Southpaw Technology is a commercial, open-source software company that provides products, professional services and technical support for TACTIC. Founded in 2005 by Gary Mundell and Remko Noteboom, Southpaw Technology originally developed TACTIC to facilitate project management, workflow and digital asset management for production pipelines in feature films, television series and game projects. As TACTIC's technology developed and expanded, Southpaw shifted into providing solutions for enterprise content management. Southpaw's client base now includes enterprise customers from many diverse industries, including media and entertainment, broadcasting, health care and defence.
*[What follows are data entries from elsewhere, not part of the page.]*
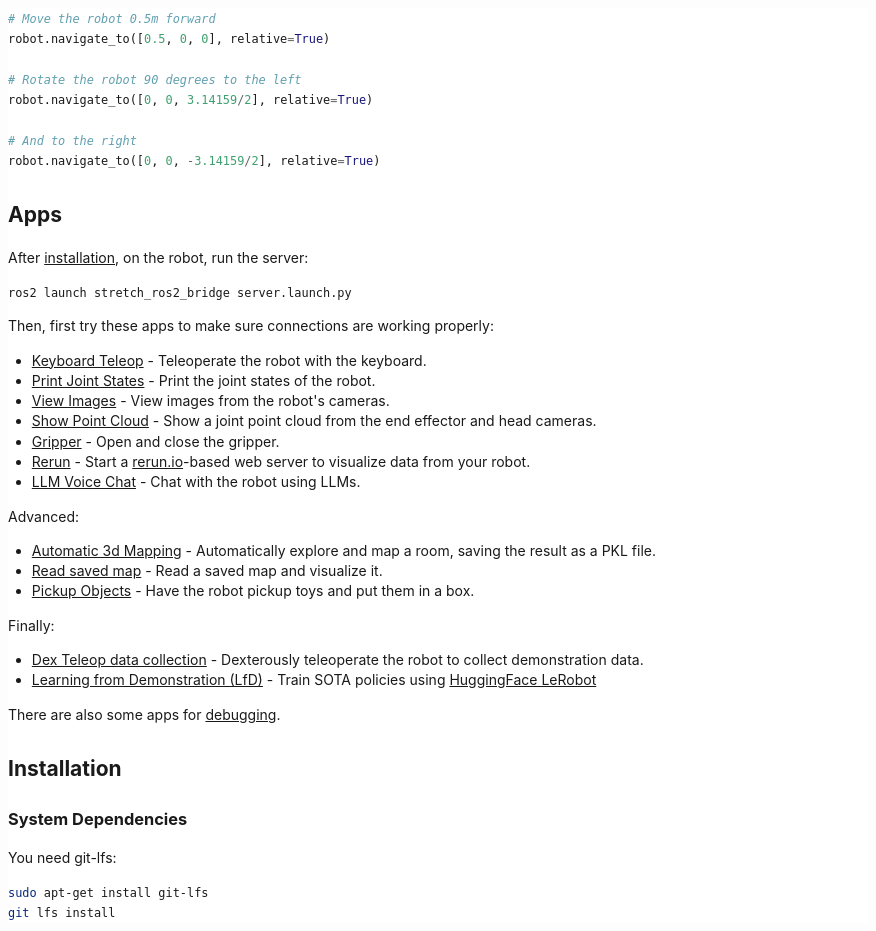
 ```python
# Move the robot 0.5m forward
robot.navigate_to([0.5, 0, 0], relative=True)

# Rotate the robot 90 degrees to the left
robot.navigate_to([0, 0, 3.14159/2], relative=True)

# And to the right
robot.navigate_to([0, 0, -3.14159/2], relative=True)
```

## Apps

After [installation](#installation), on the robot, run the server:

```bash
ros2 launch stretch_ros2_bridge server.launch.py
```

Then, first try these apps to make sure connections are working properly:

- [Keyboard Teleop](#keyboard-teleop) - Teleoperate the robot with the keyboard.
- [Print Joint States](#print-joint-states) - Print the joint states of the robot.
- [View Images](#visualization-and-streaming-video) - View images from the robot's cameras.
- [Show Point Cloud](#show-point-cloud) - Show a joint point cloud from the end effector and head cameras.
- [Gripper](#use-the-gripper) - Open and close the gripper.
- [Rerun](#rerun) - Start a [rerun.io](https://rerun.io/)-based web server to visualize data from your robot.
- [LLM Voice Chat](#voice-chat) - Chat with the robot using LLMs.

Advanced:

- [Automatic 3d Mapping](#automatic-3d-mapping) - Automatically explore and map a room, saving the result as a PKL file.
- [Read saved map](#voxel-map-visualization) - Read a saved map and visualize it.
- [Pickup Objects](#pickup-toys) - Have the robot pickup toys and put them in a box.

Finally:

- [Dex Teleop data collection](#dex-teleop-for-data-collection) - Dexterously teleoperate the robot to collect demonstration data.
- [Learning from Demonstration (LfD)](docs/learning_from_demonstration.md) - Train SOTA policies using [HuggingFace LeRobot](https://github.com/huggingface/lerobot)

There are also some apps for [debugging](docs/debug.md).

## Installation

### System Dependencies

You need git-lfs:

```bash
sudo apt-get install git-lfs
git lfs install
```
TACTIC has also started to gain attention as a Business Intelligence solution.

==Technology==
Southpaw Technology develops and supports TACTIC, an enterprise web framework. TACTIC is available to download as open-source software under the Eclipse Public License for Mac OS X, Microsoft Windows and Linux. It is also available through a fully supported commercial license. As of summer 2013, TACTIC can be accessed as a hosted cloud service through Amazon Web Services Marketplace.TACTIC combines asset management, file system management, project management, workflow management, data management and web applications. Southpaw announced TACTIC 3.0 at SIGGRAPH 2010 in Los Angeles. Two years later Southpaw made the move to open-source, making TACTIC available to download for free under an Open Source Initiative and the Eclipse Public License. In May 2013, Southpaw released TACTIC version 4.0. In 2014, Southpaw released TACTIC version 4.3.

==Clients==
As of April 2019, Southpaw's diverse client base includes Procter and Gamble, Turbine, Inc., Viacom, Nissan, Astral Media, Philips, Ubisoft, Blohm + Voss, Lockheed Martin, Legend3D, Adidas, Technicolor, Tegna, Transunion and Teague.